This administration will be the administration for tourism,” President Felipe Calderon announced emphatically during the closing ceremonies for Mexico’s 32nd annual Tianguis last month.
Speaking to an enthusiastic audience of governors, tourism leaders, travel agents and journalists from 30 countries, Calderon said tourism development is a major priority for Mexico’s social and economic well-being.
Oil profits are on the wane and income from Mexicans working outside the country is threatened by immigration reform. On the other hand, investors from Spain and the U.S. are eagerly developing resort communities and entire new destinations in Mexico.
“Tourism is labor intensive, and we are a labor-intensive country,” Calderon said, citing abundant new jobs and improved infrastructure as just two of the positive outcomes of all this development.
To emphasize his commitment, Calderon has increased the tourism secretary’s budget by nearly 37 percent and increased the budget for tourism promotion by 40 percent.
Tourism secretary Rodolfo Elizondo Torres praised the president’s moves during Tianguis speeches and press conferences. He also announced a major shift in the way Tianguis is conducted. The 2008 show, he said, will include buyers and sellers from throughout Latin America.
“We are the leaders in the market,” he said. “If we have a global vision we should include Latin America.”
Elizondo fueled recurrent rumors by adding that Acapulco may not be the best venue for the expanded Latin American Tianguis, which could be held in Mexico City or another city. A few days later, President Calderon said Acapulco would host the 2008 meeting.
Behind-the scenes negotiations were surely intense. Acapulco’s new convention center, Mundo Imperial, is slated to open in spring 2008 and will eventually include ballrooms, convention space, exhibition halls, a 4,800-seat performance hall and an 800-room hotel. The pressure is on to complete the center in time for the 2008 Tianguis.
The push for increased tourism development and revenue was also highlighted in a speech by Miguel Gomez Mont, director general of Fonatur (the national trust for tourism development). The agency responsible for Los Cabos, Cancun, Loreto, Huatulco and Ixtapa is now transforming the coast of Nayarit, just north of Puerto Vallarta, into another master-planned destination. Three projects are under way, including a major resort called Litibu with a Greg Norman golf course and several Iberostar hotels. According to Nayarit Gov. Ney Gonzalez, the developments will create a “Riviera Nayarit” that will rival the wildly successful Riviera Maya on Mexico’s Caribbean coast.
On the coast of Baja, Fonatur is once again promoting the Escalera Nautica, a chain of marinas along the Sea of Cortez and the Pacific Coast. The agency is also at work in Huatulco, Chiapas, Veracruz and the Costa Maya (the southern Caribbean coast).

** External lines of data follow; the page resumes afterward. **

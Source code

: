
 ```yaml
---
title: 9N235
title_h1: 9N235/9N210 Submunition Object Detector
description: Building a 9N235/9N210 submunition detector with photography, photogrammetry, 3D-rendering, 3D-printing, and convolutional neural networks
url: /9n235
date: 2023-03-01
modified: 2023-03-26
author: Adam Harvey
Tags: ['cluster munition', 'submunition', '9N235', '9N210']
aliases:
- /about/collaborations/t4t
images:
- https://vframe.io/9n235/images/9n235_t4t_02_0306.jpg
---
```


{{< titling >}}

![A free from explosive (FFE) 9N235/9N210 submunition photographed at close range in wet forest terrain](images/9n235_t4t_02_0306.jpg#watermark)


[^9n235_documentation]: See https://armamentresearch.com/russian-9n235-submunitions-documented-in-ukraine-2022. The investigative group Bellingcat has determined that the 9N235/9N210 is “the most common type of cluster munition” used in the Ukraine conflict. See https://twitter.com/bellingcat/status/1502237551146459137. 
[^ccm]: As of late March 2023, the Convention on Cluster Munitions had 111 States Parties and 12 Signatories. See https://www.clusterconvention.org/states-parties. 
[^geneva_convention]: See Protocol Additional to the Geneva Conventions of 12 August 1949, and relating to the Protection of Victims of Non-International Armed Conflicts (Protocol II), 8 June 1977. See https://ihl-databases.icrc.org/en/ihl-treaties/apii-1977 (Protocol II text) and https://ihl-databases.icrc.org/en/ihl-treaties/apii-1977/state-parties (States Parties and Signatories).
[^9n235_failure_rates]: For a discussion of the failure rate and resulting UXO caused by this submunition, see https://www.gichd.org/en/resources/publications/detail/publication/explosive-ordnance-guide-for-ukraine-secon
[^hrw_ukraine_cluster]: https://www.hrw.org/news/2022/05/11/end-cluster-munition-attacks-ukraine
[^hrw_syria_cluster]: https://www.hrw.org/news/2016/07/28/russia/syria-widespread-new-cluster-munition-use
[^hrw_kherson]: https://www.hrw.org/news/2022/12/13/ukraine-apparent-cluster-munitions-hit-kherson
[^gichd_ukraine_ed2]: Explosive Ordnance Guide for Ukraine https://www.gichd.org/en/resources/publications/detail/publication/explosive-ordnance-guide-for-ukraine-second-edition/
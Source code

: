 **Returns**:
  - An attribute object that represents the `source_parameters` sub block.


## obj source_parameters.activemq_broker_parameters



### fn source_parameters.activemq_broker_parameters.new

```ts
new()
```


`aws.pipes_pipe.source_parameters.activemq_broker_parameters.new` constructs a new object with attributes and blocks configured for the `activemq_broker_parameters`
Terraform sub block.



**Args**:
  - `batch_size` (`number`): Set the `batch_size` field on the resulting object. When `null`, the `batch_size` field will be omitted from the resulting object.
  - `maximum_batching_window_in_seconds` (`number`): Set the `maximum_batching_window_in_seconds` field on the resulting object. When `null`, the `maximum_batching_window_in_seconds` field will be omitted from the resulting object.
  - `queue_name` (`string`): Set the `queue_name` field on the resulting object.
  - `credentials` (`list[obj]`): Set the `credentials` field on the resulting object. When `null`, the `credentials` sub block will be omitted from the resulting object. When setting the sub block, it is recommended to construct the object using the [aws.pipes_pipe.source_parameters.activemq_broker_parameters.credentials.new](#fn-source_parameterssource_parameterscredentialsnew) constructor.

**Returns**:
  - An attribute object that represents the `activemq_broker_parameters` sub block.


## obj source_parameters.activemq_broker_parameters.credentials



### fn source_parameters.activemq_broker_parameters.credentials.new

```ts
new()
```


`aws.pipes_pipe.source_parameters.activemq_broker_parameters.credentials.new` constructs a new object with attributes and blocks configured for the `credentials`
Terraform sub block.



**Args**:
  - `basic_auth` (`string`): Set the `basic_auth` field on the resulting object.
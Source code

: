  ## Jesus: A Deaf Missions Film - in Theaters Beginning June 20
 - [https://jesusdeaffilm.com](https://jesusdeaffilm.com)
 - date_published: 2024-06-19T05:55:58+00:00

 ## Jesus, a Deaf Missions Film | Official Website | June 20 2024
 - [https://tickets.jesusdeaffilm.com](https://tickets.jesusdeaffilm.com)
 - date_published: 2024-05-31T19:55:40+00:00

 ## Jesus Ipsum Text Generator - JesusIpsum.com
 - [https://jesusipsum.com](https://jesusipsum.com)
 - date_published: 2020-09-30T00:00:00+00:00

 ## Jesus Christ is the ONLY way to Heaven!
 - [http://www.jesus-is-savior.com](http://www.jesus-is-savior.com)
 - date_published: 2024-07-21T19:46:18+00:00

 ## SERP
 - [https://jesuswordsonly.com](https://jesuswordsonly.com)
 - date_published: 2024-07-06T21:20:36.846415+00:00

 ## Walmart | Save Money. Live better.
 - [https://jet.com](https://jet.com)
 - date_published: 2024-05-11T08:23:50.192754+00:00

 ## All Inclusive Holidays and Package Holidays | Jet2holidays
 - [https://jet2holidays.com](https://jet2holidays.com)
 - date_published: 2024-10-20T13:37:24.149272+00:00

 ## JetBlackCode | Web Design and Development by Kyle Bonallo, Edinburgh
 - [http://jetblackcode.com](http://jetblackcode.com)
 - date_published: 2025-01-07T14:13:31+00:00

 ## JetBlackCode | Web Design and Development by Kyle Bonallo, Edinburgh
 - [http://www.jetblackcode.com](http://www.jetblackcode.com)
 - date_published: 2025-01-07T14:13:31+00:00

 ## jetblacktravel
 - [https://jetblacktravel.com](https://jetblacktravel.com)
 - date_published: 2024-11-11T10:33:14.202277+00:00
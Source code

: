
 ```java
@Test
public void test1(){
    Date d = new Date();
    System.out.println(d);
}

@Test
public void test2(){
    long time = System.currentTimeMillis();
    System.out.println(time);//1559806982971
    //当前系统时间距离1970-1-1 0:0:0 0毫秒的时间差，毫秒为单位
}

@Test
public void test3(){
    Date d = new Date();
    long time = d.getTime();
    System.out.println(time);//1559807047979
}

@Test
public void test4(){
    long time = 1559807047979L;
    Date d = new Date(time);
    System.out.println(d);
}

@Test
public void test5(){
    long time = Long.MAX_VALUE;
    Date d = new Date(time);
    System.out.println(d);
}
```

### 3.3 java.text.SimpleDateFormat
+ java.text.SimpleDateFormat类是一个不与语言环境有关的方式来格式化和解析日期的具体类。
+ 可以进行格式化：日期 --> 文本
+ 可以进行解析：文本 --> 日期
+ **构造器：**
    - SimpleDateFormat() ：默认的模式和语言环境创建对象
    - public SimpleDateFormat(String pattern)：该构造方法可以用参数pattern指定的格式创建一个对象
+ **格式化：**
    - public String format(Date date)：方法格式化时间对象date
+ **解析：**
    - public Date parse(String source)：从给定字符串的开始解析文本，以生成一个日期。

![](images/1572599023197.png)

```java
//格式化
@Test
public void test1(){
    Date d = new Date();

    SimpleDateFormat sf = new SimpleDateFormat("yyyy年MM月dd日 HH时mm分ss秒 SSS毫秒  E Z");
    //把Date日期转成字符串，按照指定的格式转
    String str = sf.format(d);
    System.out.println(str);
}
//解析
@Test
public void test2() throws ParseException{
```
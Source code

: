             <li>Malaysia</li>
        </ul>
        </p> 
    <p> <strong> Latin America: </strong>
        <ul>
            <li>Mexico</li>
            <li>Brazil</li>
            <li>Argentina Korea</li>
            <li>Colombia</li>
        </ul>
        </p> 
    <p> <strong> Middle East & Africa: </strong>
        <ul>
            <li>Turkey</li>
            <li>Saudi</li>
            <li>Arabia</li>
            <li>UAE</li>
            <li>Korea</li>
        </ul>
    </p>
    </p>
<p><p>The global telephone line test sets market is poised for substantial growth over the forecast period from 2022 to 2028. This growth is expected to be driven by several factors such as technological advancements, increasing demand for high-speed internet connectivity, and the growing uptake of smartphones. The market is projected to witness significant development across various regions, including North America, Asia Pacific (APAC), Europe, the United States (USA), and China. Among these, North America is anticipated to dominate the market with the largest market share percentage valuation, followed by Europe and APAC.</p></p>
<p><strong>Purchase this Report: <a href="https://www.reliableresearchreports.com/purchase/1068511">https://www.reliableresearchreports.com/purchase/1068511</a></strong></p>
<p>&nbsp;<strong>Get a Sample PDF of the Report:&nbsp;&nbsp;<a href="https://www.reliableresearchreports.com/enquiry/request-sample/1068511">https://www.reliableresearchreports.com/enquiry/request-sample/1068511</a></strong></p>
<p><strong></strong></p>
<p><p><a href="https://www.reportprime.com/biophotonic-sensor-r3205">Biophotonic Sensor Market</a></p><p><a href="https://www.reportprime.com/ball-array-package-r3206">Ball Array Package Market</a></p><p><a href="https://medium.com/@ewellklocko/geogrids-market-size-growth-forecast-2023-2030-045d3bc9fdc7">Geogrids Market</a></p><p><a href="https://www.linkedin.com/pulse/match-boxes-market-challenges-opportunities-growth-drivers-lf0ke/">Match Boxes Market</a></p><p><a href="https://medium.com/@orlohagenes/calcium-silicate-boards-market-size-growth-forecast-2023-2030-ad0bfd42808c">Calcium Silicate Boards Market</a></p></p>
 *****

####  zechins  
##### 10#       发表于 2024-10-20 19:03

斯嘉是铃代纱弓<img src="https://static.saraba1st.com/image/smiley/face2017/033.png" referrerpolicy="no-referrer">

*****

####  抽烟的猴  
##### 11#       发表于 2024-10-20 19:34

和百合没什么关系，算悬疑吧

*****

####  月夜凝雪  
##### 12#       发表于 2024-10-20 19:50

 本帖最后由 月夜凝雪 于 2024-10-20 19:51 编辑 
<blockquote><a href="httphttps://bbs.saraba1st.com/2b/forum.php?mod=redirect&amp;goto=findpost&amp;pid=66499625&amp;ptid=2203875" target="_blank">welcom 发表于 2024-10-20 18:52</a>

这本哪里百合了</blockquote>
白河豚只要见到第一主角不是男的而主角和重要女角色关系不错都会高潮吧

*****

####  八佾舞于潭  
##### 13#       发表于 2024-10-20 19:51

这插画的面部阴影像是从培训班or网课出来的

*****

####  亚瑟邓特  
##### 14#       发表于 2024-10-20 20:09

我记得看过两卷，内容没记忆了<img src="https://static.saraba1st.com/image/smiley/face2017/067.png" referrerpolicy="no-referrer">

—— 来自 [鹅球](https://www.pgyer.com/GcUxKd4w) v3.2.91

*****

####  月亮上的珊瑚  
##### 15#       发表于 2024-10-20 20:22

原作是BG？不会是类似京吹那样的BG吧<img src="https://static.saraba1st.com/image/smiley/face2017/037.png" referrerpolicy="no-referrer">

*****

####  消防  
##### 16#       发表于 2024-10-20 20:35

Fonatur’s existing destinations receive more than 65 percent of the tourists who visit Mexico, Mont said, adding: “Tourism is a generator of riches. Fonatur is the facilitator to encourage further development.”
Signs of this renewed commitment to tourism are already visible. The Mexico Tourism Board recently opened a new office in Washington, D.C., to increase contact with major tourism associations, government agencies and embassies. The MTB also plans to expand its West Coast office, headquartered in Los Angeles. According to MTB CEO Francisco Lopez Mena, the West Coast region is by far the most important U.S. tourism feeder market for Mexico, responsible for more than 2.4 million international tourists visiting the country in 2006.